Talk is Cheap, Show Me the Code

import pandas as pd
import numpy as np
import matplotlib.pyplot as plt

stock_data = pd.read_csv('A.csv',parse_dates=['Datetime'])
stock_data['Changes_Next_Year'] = stock_data.groupby('Code')['Change'].shift(-1)

def simulate(stock_data, NumberOfShares):
    Randomly select n number of shares
    and check their annual performance
    stock_data = stock_data.groupby(['Datetime']).sample(NumberOfShares)
    output = pd.DataFrame()
    stock_data['Code'] += ' '
    stock_data_groupby = stock_data.groupby('Datetime')
    output['Shares_bought'] = stock_data_groupby['Code'].sum()
    output['Number of shares'] = stock_data_groupby.size()
    output['Average gains'] = stock_data_groupby['Changes_Next_Year'].mean()
    output['Average gains'].replace(np.inf, 0, inplace=True)

    output['Capital'] = 0
    output = output.dropna()

    output['Capital'] = (output['Average gains']+1.0).cumprod()
    output['Average gains'] = output['Average gains']*100.0
    return output['Average gains'].mean(), output['Average gains'].std()
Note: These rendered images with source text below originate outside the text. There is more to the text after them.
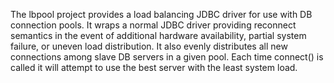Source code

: The lbpool project provides a load balancing JDBC driver for use with DB connection pools. It wraps a normal JDBC driver providing reconnect semantics in the event of additional hardware availability, partial system failure, or uneven load distribution. It also evenly distributes all new connections among slave DB servers in a given pool. Each time connect() is called it will attempt to use the best server with the least system load.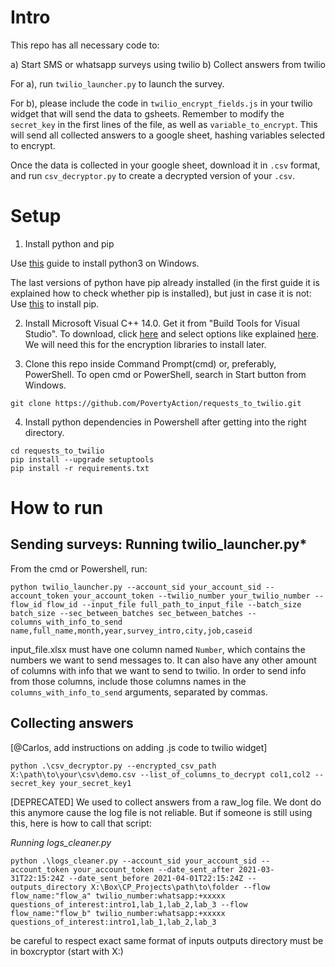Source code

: # Intro

This repo has all necessary code to:

a) Start SMS or whatsapp surveys using twilio
b) Collect answers from twilio

For a), run `twilio_launcher.py` to launch the survey.

For b), please include the code in `twilio_encrypt_fields.js` in your twilio widget that will send the data to gsheets. Remember to modify the `secret_key` in the first lines of the file, as well as `variable_to_encrypt`. This will send all collected answers to a google sheet, hashing variables selected to encrypt.

Once the data is collected in your google sheet, download it in `.csv` format, and run `csv_decryptor.py` to create a decrypted version of your `.csv`.

# Setup

1. Install python and pip

Use [this](https://phoenixnap.com/kb/how-to-install-python-3-windows) guide to install python3 on Windows.

The last versions of python have pip already installed (in the first guide it is explained how to check whether pip is installed), but just in case it is not: Use [this](https://www.liquidweb.com/kb/install-pip-windows/) to install pip.

2. Install Microsoft Visual C++ 14.0. Get it from "Build Tools for Visual Studio". To download, click [here](https://download.visualstudio.microsoft.com/download/pr/3e542575-929e-4297-b6c6-bef34d0ee648/639c868e1219c651793aff537a1d3b77/vs_buildtools.exe) and select options like explained [here](https://stackoverflow.com/questions/29846087/microsoft-visual-c-14-0-is-required-unable-to-find-vcvarsall-bat/55575792#55575792). We will need this for the encryption libraries to install later.

3. Clone this repo inside Command Prompt(cmd) or, preferably, PowerShell. To open cmd or PowerShell, search in Start button from Windows.

`git clone https://github.com/PovertyAction/requests_to_twilio.git`

4. Install python dependencies in Powershell after getting into the right directory.

`cd requests_to_twilio` </br>
`pip install --upgrade setuptools` </br>
`pip install -r requirements.txt`

# How to run

## Sending surveys: Running twilio_launcher.py*

From the cmd or Powershell, run:

`python twilio_launcher.py --account_sid your_account_sid --account_token your_account_token --twilio_number your_twilio_number --flow_id flow_id --input_file full_path_to_input_file --batch_size batch_size --sec_between_batches sec_between_batches --columns_with_info_to_send name,full_name,month,year,survey_intro,city,job,caseid`

input_file.xlsx must have one column named `Number`, which contains the numbers we want to send messages to. It can also have any other amount of columns with info that we want to send to twilio.  In order to send info from those columns, include those columns names in the `columns_with_info_to_send` arguments, separated by commas.

## Collecting answers

[@Carlos, add instructions on adding .js code to twilio widget]

`python .\csv_decryptor.py --encrypted_csv_path X:\path\to\your\csv\demo.csv --list_of_columns_to_decrypt col1,col2 --secret_key your_secret_key1`

[DEPRECATED]
We used to collect answers from a raw_log file. We dont do this anymore cause the log file is not reliable. But if someone is still using this, here is how to call that script:

*Running logs_cleaner.py*

`python .\logs_cleaner.py --account_sid your_account_sid --account_token your_account_token --date_sent_after 2021-03-31T22:15:24Z --date_sent_before 2021-04-01T22:15:24Z --outputs_directory X:\Box\CP_Projects\path\to\folder --flow flow_name:"flow_a" twilio_number:whatsapp:+xxxxx questions_of_interest:intro1,lab_1,lab_2,lab_3 --flow flow_name:"flow_b" twilio_number:whatsapp:+xxxxx questions_of_interest:intro1,lab_1,lab_2,lab_3`

be careful to respect exact same format of inputs
outputs directory must be in boxcryptor (start with X:)
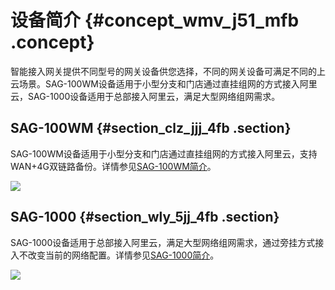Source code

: # 设备简介 {#concept_wmv_j51_mfb .concept}

智能接入网关提供不同型号的网关设备供您选择，不同的网关设备可满足不同的上云场景。SAG-100WM设备适用于小型分支和门店通过直挂组网的方式接入阿里云，SAG-1000设备适用于总部接入阿里云，满足大型网络组网需求。

## SAG-100WM {#section_clz_jjj_4fb .section}

SAG-100WM设备适用于小型分支和门店通过直挂组网的方式接入阿里云，支持WAN+4G双链路备份。详情参见[SAG-100WM简介](../../../../intl.zh-CN/SAG-100WM配置指南/SAG-100WM简介.md#)。

![](http://static-aliyun-doc.oss-cn-hangzhou.aliyuncs.com/assets/img/23707/156163382114253_zh-CN.png)

## SAG-1000 {#section_wly_5jj_4fb .section}

SAG-1000设备适用于总部接入阿里云，满足大型网络组网需求，通过旁挂方式接入不改变当前的网络配置。详情参见[SAG-1000简介](../../../../intl.zh-CN/SAG-1000配置指南/SAG-1000简介.md#)。

![](http://static-aliyun-doc.oss-cn-hangzhou.aliyuncs.com/assets/img/23707/156163382114254_zh-CN.png)

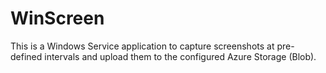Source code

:# WinScreen
This is a Windows Service application to capture screenshots at pre-defined intervals and upload them to the configured Azure Storage (Blob).
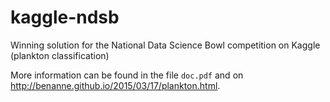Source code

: # kaggle-ndsb
Winning solution for the National Data Science Bowl competition on Kaggle (plankton classification)

More information can be found in the file `doc.pdf` and on http://benanne.github.io/2015/03/17/plankton.html.
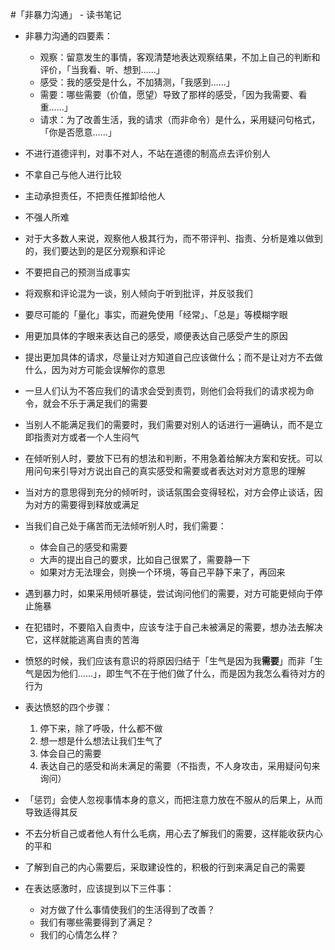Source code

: #「非暴力沟通」 - 读书笔记

* 非暴力沟通的四要素：
	* 观察：留意发生的事情，客观清楚地表达观察结果，不加上自己的判断和评价，「当我看、听、想到……」
	* 感受：我的感受是什么，不加猜测，「我感到……」
	* 需要：哪些需要（价值，愿望）导致了那样的感受，「因为我需要、看重……」
	* 请求：为了改善生活，我的请求（而非命令）是什么，采用疑问句格式，「你是否愿意……」

* 不进行道德评判，对事不对人，不站在道德的制高点去评价别人
* 不拿自己与他人进行比较
* 主动承担责任，不把责任推卸给他人
* 不强人所难
* 对于大多数人来说，观察他人极其行为，而不带评判、指责、分析是难以做到的，我们要达到的是区分观察和评论
* 不要把自己的预测当成事实
* 将观察和评论混为一谈，别人倾向于听到批评，并反驳我们
* 要尽可能的「量化」事实，而避免使用「经常」、「总是」等模糊字眼
* 用更加具体的字眼来表达自己的感受，顺便表达自己感受产生的原因
* 提出更加具体的请求，尽量让对方知道自己应该做什么；而不是让对方不去做什么，因为对方可能会误解你的意思
* 一旦人们认为不答应我们的请求会受到责罚，则他们会将我们的请求视为命令，就会不乐于满足我们的需要
* 当别人不能满足我们的需要时，我们需要对别人的话进行一遍确认，而不是立即指责对方或者一个人生闷气
* 在倾听别人时，要放下已有的想法和判断，不用急着给解决方案和安抚。可以用问句来引导对方说出自己的真实感受和需要或者表达对对方意思的理解
* 当对方的意思得到充分的倾听时，谈话氛围会变得轻松，对方会停止谈话，因为对方的需要得到释放或满足
* 当我们自己处于痛苦而无法倾听别人时，我们需要：
	* 体会自己的感受和需要
	* 大声的提出自己的要求，比如自己很累了，需要静一下
	* 如果对方无法理会，则换一个环境，等自己平静下来了，再回来
* 遇到暴力时，如果采用倾听暴徒，尝试询问他们的需要，对方可能更倾向于停止施暴
* 在犯错时，不要陷入自责中，应该专注于自己未被满足的需要，想办法去解决它，这样就能逃离自责的苦海
* 愤怒的时候，我们应该有意识的将原因归结于「生气是因为我**需要**」而非「生气是因为他们……」，即生气不在于他们做了什么，而是因为我怎么看待对方的行为
* 表达愤怒的四个步骤：
	1. 停下来，除了呼吸，什么都不做
	2. 想一想是什么想法让我们生气了
	3. 体会自己的需要
	4. 表达自己的感受和尚未满足的需要（不指责，不人身攻击，采用疑问句来询问）
* 「惩罚」会使人忽视事情本身的意义，而把注意力放在不服从的后果上，从而导致适得其反
* 不去分析自己或者他人有什么毛病，用心去了解我们的需要，这样能收获内心的平和
* 了解到自己的内心需要后，采取建设性的，积极的行到来满足自己的需要
* 在表达感激时，应该提到以下三件事：
	* 对方做了什么事情使我们的生活得到了改善？
	* 我们有哪些需要得到了满足？
	* 我们的心情怎么样？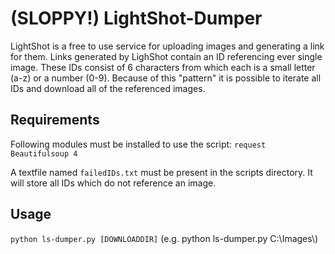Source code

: # (SLOPPY!) LightShot-Dumper
LightShot is a free to use service for uploading images and generating a link for them. Links generated by LighShot contain an ID referencing ever single image. These IDs consist of 6 characters from which each is a small letter (a-z) or a number (0-9). Because of this "pattern" it is possible to iterate all IDs and download all of the referenced images.


## Requirements
Following modules must be installed to use the script:
`request`
`Beautifulsoup 4`

A textfile named `failedIDs.txt` must be present in the scripts directory. It will store all IDs which do not reference an image.

## Usage
`python ls-dumper.py [DOWNLOADDIR]` (e.g. python ls-dumper.py C:\\Images\\\)
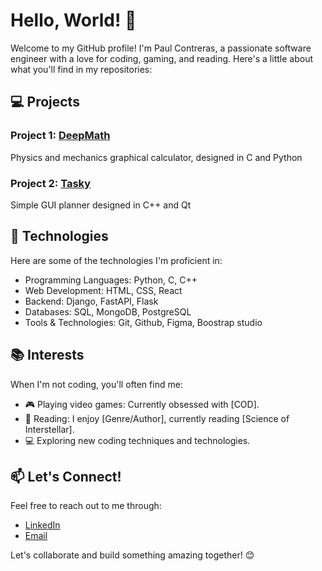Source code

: # Hello, World! 👋

Welcome to my GitHub profile! I'm Paul Contreras, a passionate software engineer with a love for coding, gaming, and reading. Here's a little about what you'll find in my repositories:

## 💻 Projects

### Project 1: [DeepMath](https://github.com/pol-cova/deepMath)
Physics and mechanics graphical calculator, designed in C and Python

### Project 2: [Tasky](https://github.com/pol-cova/Tasky)
Simple GUI planner designed in C++ and Qt


## 🚀 Technologies

Here are some of the technologies I'm proficient in:

- Programming Languages: Python, C, C++
- Web Development: HTML, CSS, React
- Backend: Django, FastAPI, Flask
- Databases: SQL, MongoDB, PostgreSQL
- Tools & Technologies: Git, Github, Figma, Boostrap studio

## 📚 Interests

When I'm not coding, you'll often find me:

- 🎮 Playing video games: Currently obsessed with [COD].
- 📖 Reading: I enjoy [Genre/Author], currently reading [Science of Interstellar].
- 💻 Exploring new coding techniques and technologies.

## 📫 Let's Connect!

Feel free to reach out to me through:

- [LinkedIn](https://www.linkedin.com/in/paul-contreras-648875247/)
- [Email](polc394@gmail.com)


Let's collaborate and build something amazing together! 😊
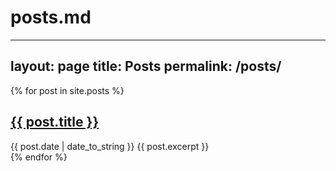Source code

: # posts.md
---
layout: page
title: Posts
permalink: /posts/
---

{% for post in site.posts %}
  <article>
    <h2>
      <a href="{{ post.url | relative_url }}">
        {{ post.title }}
      </a>
    </h2>
    <time datetime="{{ post.date | date_to_xmlschema }}">{{ post.date | date_to_string }}</time>
    {{ post.excerpt }}
  </article>
{% endfor %}
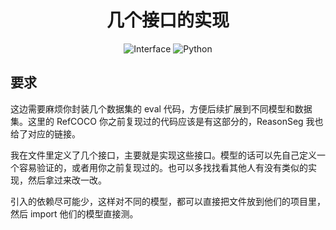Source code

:[//]: # (<br />)
<p align="center">
  <h1 align="center">几个接口的实现</h1>
  <p align="center">
    <img src="https://img.shields.io/badge/Interface-blue?style=flat&logo=github" alt="Interface">
    <img src="https://img.shields.io/badge/Python-purple%20%7C%20Interface-green" alt="Python">
  </p>
</p>

## 要求

这边需要麻烦你封装几个数据集的 eval 代码，方便后续扩展到不同模型和数据集。这里的 RefCOCO 你之前复现过的代码应该是有这部分的，ReasonSeg 我也给了对应的链接。

我在文件里定义了几个接口，主要就是实现这些接口。模型的话可以先自己定义一个容易验证的，或者用你之前复现过的。也可以多找找看其他人有没有类似的实现，然后拿过来改一改。

引入的依赖尽可能少，这样对不同的模型，都可以直接把文件放到他们的项目里，然后 import 他们的模型直接测。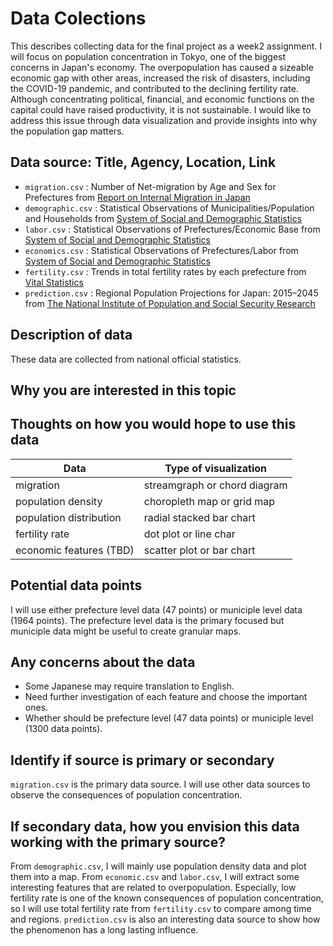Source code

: # Data Colections
This describes collecting data for the final project as a week2 assignment. I will focus on population concentration in Tokyo, one of the biggest concerns in Japan's economy. The overpopulation has caused a sizeable economic gap with other areas, increased the risk of disasters, including the COVID-19 pandemic, and contributed to the declining fertility rate. Although concentrating political, financial, and economic functions on the capital could have raised productivity, it is not sustainable. I would like to address this issue through data visualization and provide insights into why the population gap matters. 

## Data source: Title, Agency, Location, Link
* `migration.csv` : Number of Net-migration by Age and Sex for Prefectures from [Report on Internal Migration in Japan](https://www.e-stat.go.jp/en/stat-search/files?page=1&layout=datalist&toukei=00200523&tstat=000000070001&cycle=7&year=20210&month=0&tclass1=000001148746&stat_infid=000032163826&result_back=1&tclass2val=0)
* `demographic.csv` : Statistical Observations of Municipalities/Population and Households from [System of Social and Demographic Statistics](https://www.e-stat.go.jp/en/stat-search/files?page=1&layout=datalist&toukei=00200502&tstat=000001162826&cycle=0&year=20220&month=0&tclass1=000001162827&stat_infid=000032169052&tclass2val=0)
* `labor.csv` : Statistical Observations of Prefectures/Economic Base from [System of Social and Demographic Statistics](https://www.e-stat.go.jp/en/stat-search/files?page=1&layout=datalist&toukei=00200502&tstat=000001162826&cycle=0&year=20220&month=0&tclass1=000001162827&stat_infid=000032169054&tclass2val=0)
* `economics.csv` : Statistical Observations of Prefectures/Labor from [System of Social and Demographic Statistics](https://www.e-stat.go.jp/en/stat-search/files?page=1&layout=datalist&toukei=00200502&tstat=000001162826&cycle=0&year=20220&month=0&tclass1=000001162827&stat_infid=000032169057&tclass2val=0)
* `fertility.csv` : Trends in total fertility rates by each prefecture from [Vital Statistics](https://www.e-stat.go.jp/en/stat-search/files?page=1&layout=datalist&toukei=00450011&tstat=000001028897&cycle=7&year=20200&month=0&tclass1=000001053058&tclass2=000001053061&tclass3=000001053064&stat_infid=000032118531&result_back=1&tclass4val=0)
* `prediction.csv` : Regional Population Projections for Japan: 2015–2045 from [The National Institute of Population and Social Security Research](https://www.ipss.go.jp/pp-shicyoson/j/shicyoson18/t-page.asp) 

## Description of data
These data are collected from national official statistics. 

## Why you are interested in this topic


## Thoughts on how you would hope to use this data
| Data        | Type of visualization |
| ----------- | ----------- |
| migration   | streamgraph or chord diagram |
| population density   | choropleth map or grid map  |
| population distribution   | radial stacked bar chart |
| fertility rate   | dot plot or line char |
| economic features (TBD)  | scatter plot or bar chart  |

## Potential data points
I will use either prefecture level data (47 points) or municiple level data (1964 points). The prefecture level data is the primary focused but municiple data might be useful to create granular maps. 

## Any concerns about the data
* Some Japanese may require translation to English.
* Need further investigation of each feature and choose the important ones. 
* Whether should be prefecture level (47 data points) or municiple level (1300 data points).

## Identify if source is primary or secondary
`migration.csv` is the primary data source. I will use other data sources to observe the consequences of population concentration. 

## If secondary data, how you envision this data working with the primary source?
From `demographic.csv`, I will mainly use population density data and plot them into a map. From `economic.csv` and `labor.csv`, I will extract some interesting features that are related to overpopulation. Especially, low fertility rate is one of the known consequences of population concentration, so I will use total fertility rate from `fertility.csv` to compare among time and regions. `prediction.csv` is also an interesting data source to show how the phenomenon has a long lasting influence.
This returns the average annual return and the standard deviation of average annual return.

Below is an example.

print(simulate(stock_data, 2))
(-0.8091180509071682, 30.902721358344397)

Now we have got the simulate function,

we just have to run it multiple times, and try different number of stocks in portfolio,
and visualize the data.

def run(stock_data,NumberOfShares):
    ret = 0
    std = 0

    iteration = 60
    for i in range(1,iteration + 1):
        r,s = simulate(stock_data,NumberOfShares)
        ret += r
        std += s

    return ret/(iteration), std/(iteration)

# simulate from 1 stock to 100 stocks portfolio
stdev = []
ret = []
for i in range(1,100):
    tempr, temps = run(stock_data,i)

# visualize the data
fig, ax1 = plt.subplots(figsize=(10,5))

ax2 = ax1.twinx()
ax1.plot(stdev, 'darkgreen',linestyle = '-', marker = '.', alpha = 0.5)
ax2.plot(ret, 'darkblue', linestyle = '-', marker = '.', alpha = 0.5)

ax1.set_xlabel('Number of Shares in portfolio')
ax1.set_ylabel('Standard Deviation of Returns', color='darkgreen')
ax2.set_ylabel('Average Compounded Annual Growth Rate', color='darkblue')


Key Takeaways

  • Having more stocks in your portfolio can reduce your volatility in returns (Risk).
  • Interestingly, having more stocks in your portfolio can also stabilize your returns, giving you better expectation of what returns you will have.
  • The shares in portfolio are selected randomly , in practice we should diversify by selecting uncorrelated shares in portfolio.
    For example, you don’t need another tech stocks if you are already holding FAANG.
  • Up to a certain number of shares (10-15), the risk is stabilized.
    The risk is about the same if holding 20 stocks vs holding 40 stocks.
  • It might not be practical for retail investor to research on 10-15 companies and the same time.
    Given the knowledge and time retail investors have, studying that number of stocks are impractical.
    Furthermore, retail investors cannot guarantee that the research they did is unbiased and accurate.
  • Practical solution is to hold funds(unit trust, mutual fund, government fund) or ETFs, these funds are usually very diversified on different assets, fixed income, equities and etc.
    However it is not for the adventurous.

Diversification is for idiots. But it’s safer to assume that you are an idiot.